UPDATE: The backlash against the beleaguered Hollywood Foreign Press Association (HFPA) continued over the weekend as Netflix, Amazon Studios and celebrities added their voices to the wave of frustration following the awards group’s proposed reforms.
Advocacy group Time’s Up and a coterie of PR firms spoke out on Friday when they said the HFPA’s proposed structural changes in response to an LA Times exposé alleging unethical conduct and a lack of diversity among its membership did not go far enough.
Subsequently it emerged that Netflix co-CEO Ted Sarandos had written to the group. Amazon Studios joined the fray, with both streaming platforms saying they would not work with the group until sincere and meaningful changes were made.
On Monday (May 10) WarnerMedia issued a statement expressing similar sentiments.

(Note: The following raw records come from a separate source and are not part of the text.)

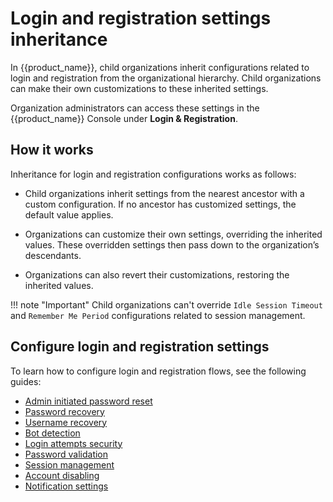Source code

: # Login and registration settings inheritance

In {{product_name}}, child organizations inherit configurations related to login and registration from the organizational hierarchy. Child organizations can make their own customizations to these inherited settings.

Organization administrators can access these settings in the {{product_name}} Console under **Login & Registration**.

## How it works

Inheritance for login and registration configurations works as follows:

- Child organizations inherit settings from the nearest ancestor with a custom configuration. If no ancestor has customized settings, the default value applies.

- Organizations can customize their own settings, overriding the inherited values. These overridden settings then pass down to the organization’s descendants.

- Organizations can also revert their customizations, restoring the inherited values.

!!! note "Important"
    Child organizations can't override `Idle Session Timeout` and `Remember Me Period` configurations related to session management.

## Configure login and registration settings

To learn how to configure login and registration flows, see the following guides:

- [Admin initiated password reset]({{base_path}}/guides/account-configurations/account-recovery/admin-initiated-password-reset)
- [Password recovery]({{base_path}}/guides/account-configurations/account-recovery/password-recovery)
- [Username recovery]({{base_path}}/guides/account-configurations/account-recovery/username-recovery)
- [Bot detection]({{base_path}}/guides/account-configurations/login-security/bot-detection)
- [Login attempts security]({{base_path}}/guides/account-configurations/login-security/login-attempts)
- [Password validation]({{base_path}}/guides/account-configurations/login-security/password-validation)
- [Session management]({{base_path}}/guides/account-configurations/login-security/session-management)
- [Account disabling]({{base_path}}/guides/account-configurations/account-disabling)
- [Notification settings]({{base_path}}/guides/account-configurations/notification-settings)
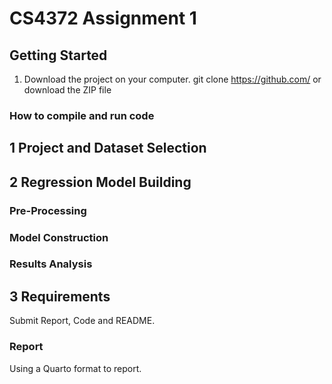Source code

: # CS4372 Assignment 1
## Getting Started
1. Download the project on your computer. git clone https://github.com/ or download the ZIP file
### How to compile and run code
## 1 Project and Dataset Selection
## 2 Regression Model Building
### Pre-Processing
### Model Construction
### Results Analysis
## 3 Requirements
Submit Report, Code and README.
### Report
Using a Quarto format to report. 
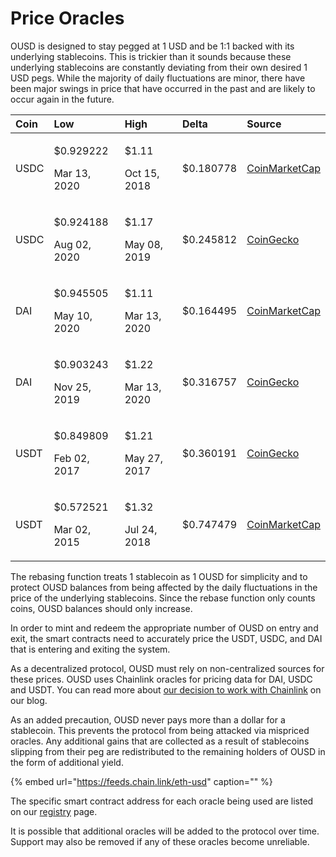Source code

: # Price Oracles

OUSD is designed to stay pegged at 1 USD and be 1:1 backed with its underlying stablecoins. This is trickier than it sounds because these underlying stablecoins are constantly deviating from their own desired 1 USD pegs. While the majority of daily fluctuations are minor, there have been major swings in price that have occurred in the past and are likely to occur again in the future.

<table>
  <thead>
    <tr>
      <th style="text-align:left">Coin</th>
      <th style="text-align:left"><b>Low</b>
      </th>
      <th style="text-align:left"><b>High</b>
      </th>
      <th style="text-align:left"><b>Delta</b>
      </th>
      <th style="text-align:left"><b>Source</b>
      </th>
    </tr>
  </thead>
  <tbody>
    <tr>
      <td style="text-align:left">USDC</td>
      <td style="text-align:left">
        <p>$0.929222</p>
        <p>Mar 13, 2020</p>
      </td>
      <td style="text-align:left">
        <p>$1.11</p>
        <p>Oct 15, 2018</p>
      </td>
      <td style="text-align:left">$0.180778</td>
      <td style="text-align:left"><a href="https://coinmarketcap.com/currencies/usd-coin/">CoinMarketCap</a>
      </td>
    </tr>
    <tr>
      <td style="text-align:left">USDC</td>
      <td style="text-align:left">
        <p>$0.924188</p>
        <p>Aug 02, 2020</p>
      </td>
      <td style="text-align:left">
        <p>$1.17</p>
        <p>May 08, 2019</p>
      </td>
      <td style="text-align:left">$0.245812</td>
      <td style="text-align:left"><a href="https://www.coingecko.com/en/coins/usd-coin">CoinGecko</a>
      </td>
    </tr>
    <tr>
      <td style="text-align:left">DAI</td>
      <td style="text-align:left">
        <p>$0.945505</p>
        <p>May 10, 2020</p>
      </td>
      <td style="text-align:left">
        <p>$1.11</p>
        <p>Mar 13, 2020</p>
      </td>
      <td style="text-align:left">$0.164495</td>
      <td style="text-align:left"><a href="https://coinmarketcap.com/currencies/multi-collateral-dai/">CoinMarketCap</a>
      </td>
    </tr>
    <tr>
      <td style="text-align:left">DAI</td>
      <td style="text-align:left">
        <p>$0.903243</p>
        <p>Nov 25, 2019</p>
      </td>
      <td style="text-align:left">
        <p>$1.22</p>
        <p>Mar 13, 2020</p>
      </td>
      <td style="text-align:left">$0.316757</td>
      <td style="text-align:left"><a href="https://www.coingecko.com/en/coins/dai">CoinGecko</a>
      </td>
    </tr>
    <tr>
      <td style="text-align:left">USDT</td>
      <td style="text-align:left">
        <p>$0.849809</p>
        <p>Feb 02, 2017</p>
      </td>
      <td style="text-align:left">
        <p>$1.21</p>
        <p>May 27, 2017</p>
      </td>
      <td style="text-align:left">$0.360191</td>
      <td style="text-align:left"><a href="https://www.coingecko.com/en/coins/tether">CoinGecko</a>
      </td>
    </tr>
    <tr>
      <td style="text-align:left">USDT</td>
      <td style="text-align:left">
        <p>$0.572521</p>
        <p>Mar 02, 2015</p>
      </td>
      <td style="text-align:left">
        <p>$1.32</p>
        <p>Jul 24, 2018</p>
      </td>
      <td style="text-align:left">$0.747479</td>
      <td style="text-align:left"><a href="https://coinmarketcap.com/currencies/tether/">CoinMarketCap</a>
      </td>
    </tr>
  </tbody>
</table>

The rebasing function treats 1 stablecoin as 1 OUSD for simplicity and to protect OUSD balances from being affected by the daily fluctuations in the price of the underlying stablecoins. Since the rebase function only counts coins, OUSD balances should only increase. 

In order to mint and redeem the appropriate number of OUSD on entry and exit, the smart contracts need to accurately price the USDT, USDC, and DAI that is entering and exiting the system. 

As a decentralized protocol, OUSD must rely on non-centralized sources for these prices. OUSD uses Chainlink oracles for pricing data for DAI, USDC and USDT. You can read more about [our decision to work with Chainlink](https://blog.originprotocol.com/how-origin-uses-chainlink-oracles-to-secure-ousd-bff5601e840e) on our blog.

As an added precaution, OUSD never pays more than a dollar for a stablecoin. This prevents the protocol from being attacked via mispriced oracles. Any additional gains that are collected as a result of stablecoins slipping from their peg are redistributed to the remaining holders of OUSD in the form of additional yield.

{% embed url="https://feeds.chain.link/eth-usd" caption="" %}

The specific smart contract address for each oracle being used are listed on our [registry](../smart-contracts/registry.md) page.

It is possible that additional oracles will be added to the protocol over time. Support may also be removed if any of these oracles become unreliable.

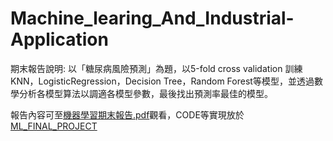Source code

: # Machine_learing_And_Industrial-Application
期末報告說明:
以「糖尿病風險預測」為題，以5-fold cross validation 訓練KNN，LogisticRegression，Decision Tree，Random Forest等模型，並透過數學分析各模型算法以調適各模型參數，最後找出預測率最佳的模型。

報告內容可至[機器學習期末報告.pdf](機器學習期末報告.pdf)觀看，CODE等實現放於[ML_FINAL_PROJECT](ML_FINAL_PROJECT)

LGBTQ advocacy group GLAAD Media and the National Association of Black Journalists issued statements, while recent Golden Globe winner Mark Ruffalo (I Know This Much Is True), and Scarlett Johansson have also spoken out.

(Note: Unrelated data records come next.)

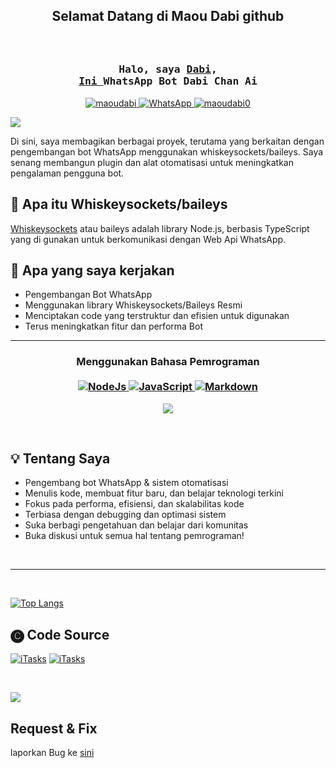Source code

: <h2 align="center">
  Selamat Datang di Maou Dabi github
</h2>

<h3 align="center"><br> <br>
       <samp>Halo, saya 
             <b>
              <a target="_blank" href="https://www.facebook.com/profile.php?id=61574196987773">Dabi</a>,<br>
               <a href="https://wa.me/6285864147708"> Ini  </a> WhatsApp Bot Dabi Chan Ai
              </b>
       </samp>
</h3>

<p align="center">
 <a href="https://www.instagram.com/maoudabi?igsh=YzljYTk1ODg3Zg==" target="_blank">
  <img src="https://img.shields.io/badge/Instagram-fe4164?style=for-the-badge&logo=instagram&logoColor=white" alt="maoudabi" />
 </a>
 <a href="https://chat.whatsapp.com/GZTv7EZGOiL4E41Z0A4rgn" target="_blank">
  <img src="https://img.shields.io/badge/WhatsApp-0?style=plastic&logo=WhatsApp&logoColor=FFFFFF&logoSize=3&color=25d365" alt=WhatsApp />
</a>
 <a href="https://www.tiktok.com/@maoudabi0?_t=ZS-8ujMCbLiDpg&_r=1" target="_blank">
  <img src="https://img.shields.io/badge/Tiktok-0?style=for-the-badge&logo=Tiktok&logoColor=FFFFFF&logoSize=3&color=010101" alt="maoudabi0" />
  </a>
</p>

<a><img src='https://i.imgur.com/LyHic3i.gif'/></a>

<p align="left">
Di sini, saya membagikan berbagai proyek, terutama yang berkaitan dengan pengembangan bot WhatsApp menggunakan whiskeysockets/baileys. Saya senang membangun plugin dan alat otomatisasi untuk meningkatkan pengalaman pengguna bot.
</p>

## 🔎  Apa itu Whiskeysockets/baileys
 [Whiskeysockets](https://guide.whiskeysockets.io) atau baileys adalah library Node.js, berbasis TypeScript yang di gunakan untuk berkomunikasi dengan Web Api WhatsApp.

## 🚀 Apa yang saya kerjakan
- Pengembangan Bot WhatsApp
- Menggunakan library Whiskeysockets/Baileys Resmi
- Menciptakan code yang terstruktur dan efisien untuk digunakan
- Terus meningkatkan fitur dan performa Bot

- - -

<h3>
 <p align="center">
Menggunakan Bahasa Pemrograman<br><br>
  <a href="https://nodejs.org/en">
   <img src="https://img.shields.io/badge/Node_Js-0?style=for-the-badge&logo=node.js&logoColor=FFFFFF&logoSize=1&color=8CC84B" alt="NodeJs" />
 </a>
  <a href="https://id.m.wikipedia.org/wiki/JavaScript">
   <img src="https://img.shields.io/badge/JavaScript-0?style=for-the-badge&logo=javascript&logoColor=F7DF1E&logoSize=3&color=323330" alt="JavaScript" />
  </a>
  <a href="https://www.markdownguide.org">
   <img src="https://img.shields.io/badge/Markdown-0?style=for-the-badge&logo=markdown&logoColor=F8F9FA&logoSize=3&color=FF5252" alt="Markdown" />
   </a>
 </p>
</h3>

<p align="center">
 <img src="https://files.catbox.moe/6z5im9.jpg">
</p>

<br>

## 💡 Tentang Saya
- Pengembang bot WhatsApp & sistem otomatisasi
- Menulis kode, membuat fitur baru, dan belajar teknologi terkini
- Fokus pada performa, efisiensi, dan skalabilitas kode
- Terbiasa dengan debugging dan optimasi sistem
- Suka berbagi pengetahuan dan belajar dari komunitas
- Buka diskusi untuk semua hal tentang pemrograman!

<br>

- - -

<br>

[![Top Langs](https://github-readme-stats.vercel.app/api/top-langs/?username=maoudabi0\&layout=donut)](https://github.com/maoudabi0/maoudabi0)

## 🅒 Code Source
[![iTasks](https://github-readme-stats.vercel.app/api/pin/?username=maoudabi0&repo=Dabichan-Ai&border_color=7F3FBF&bg_color=FFFFFF&title_color=010101&text_color=8B949E&icon_color=7F3FBF)](https://github.com/maoudabi0/Dabichan-Ai)
[![iTasks](https://github-readme-stats.vercel.app/api/pin/?username=maoudabi0&repo=maoudabi0&border_color=7F3FBF&bg_color=FFFFFF&title_color=010101&text_color=8B949E&icon_color=7F3FBF)](https://github.com/maoudabi0/maoudabi0)

<br>

<a><img src='https://i.imgur.com/LyHic3i.gif'/></a>

## Request & Fix 
   laporkan Bug ke [sini](https://wa.me/6285712168856?text=halo+kak+aku+ingin+melaporkan+bug)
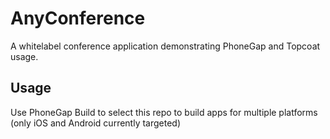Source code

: AnyConference
=============

A whitelabel conference application demonstrating PhoneGap and Topcoat usage.

Usage
-----

Use PhoneGap Build to select this repo to build apps for multiple platforms (only iOS and Android currently targeted)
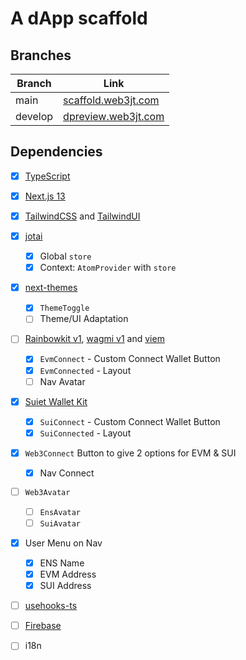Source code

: # A dApp scaffold

## Branches

| Branch  | Link |
| ------- | ---- |
| main    | [scaffold.web3jt.com](https://scaffold.web3jt.com) |
| develop | [dpreview.web3jt.com](https://dpreview.web3jt.com) |

## Dependencies

- [x] [TypeScript](https://www.typescriptlang.org)
- [x] [Next.js 13](https://nextjs.org/docs)
- [x] [TailwindCSS](https://tailwindcss.com) and
      [TailwindUI](https://tailwindui.com)
- [x] [jotai](https://jotai.org)
  - [x] Global `store`
  - [x] Context: `AtomProvider` with `store`
- [x] [next-themes](https://github.com/pacocoursey/next-themes)
  - [x] `ThemeToggle`
  - [ ] Theme/UI Adaptation
- [ ] [Rainbowkit v1](https://www.rainbowkit.com),
      [wagmi v1](https://wagmi.sh/core) and
      [viem](https://viem.sh)
  - [x] `EvmConnect` - Custom Connect Wallet Button
  - [x] `EvmConnected` - Layout
  - [ ] Nav Avatar
- [x] [Suiet Wallet Kit](https://kit.suiet.app)
  - [x] `SuiConnect` - Custom Connect Wallet Button
  - [x] `SuiConnected` - Layout
- [x] `Web3Connect` Button to give 2 options for EVM & SUI
  - [x] Nav Connect
- [ ] `Web3Avatar`
  - [ ] `EnsAvatar`
  - [ ] `SuiAvatar`
- [x] User Menu on Nav
  - [x] ENS Name
  - [x] EVM Address
  - [x] SUI Address
- [ ] [usehooks-ts](https://usehooks-ts.com)
- [ ] [Firebase](https://firebase.google.com)
- [ ] i18n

Johansson referred in the trade press to having often faced “sexist questions and remarks by certain HFPA members that bordered on sexual harassment” and said it was time to step back from the group.
Ruffalo called out the group on Friday for resisting the change that was being asked of it.
The HFPA gave itself a September 1 deadline to hire a chief diversity, equity and inclusion officer, and its other goals include bringing in 50% more members by the end of 2022 – starting with around 20 new members this year with a focus on Black members.
ORIGINAL MAY 7 REPORT: Advocacy group Time’s Up said on Friday (May 7) the Hollywood Foreign Press Association’s (HFPA) proposed reforms do not go far enough, while leading PR firms urged the voting group to effect change sooner.
In a majority vote yesterday, HFPA members approved measures proposed by the board that include, among other things, bringing in 50% more members by the end of 2022 – starting with around 20 new members this year with a focus on Black members.
The move was endorsed by Golden Globes show producer dick clark productions and network NBC, however Time’s Up head Tina Tchen was not of the same mind.
Tchen described the measures as “window-dressing platitudes”, adding that they ensured ”that the current membership of the HFPA will remain in the majority and that the next Golden Globe Awards will be decided with the same fundamental problems that have existed for years”.
She continued, “The HFPA’s list of recommendations largely contains no specifics, no commitments to real accountability or change, and no real timeline to implement these changes.
“The HFPA’s proposed September 1 deadline for some — but not all — reforms comes well after the next award cycle will have started. And even its proposal to increase membership by 50% comes with no commitments that the decisions to admit new members will be made in an equitable and inclusive manner with full transparency and oversight.”
Leading PR firms issued a separate statement acknowledging the HFPA’s move but voicing concern that a September 1 deadline would fall after the start of the upcoming awards season and would have no meaningful impact on the cycle.
The publicists said they would hold back from any HFPA-sanctioned events including press conferences until a timeline was established that ”respects the looming 2022 season reality”.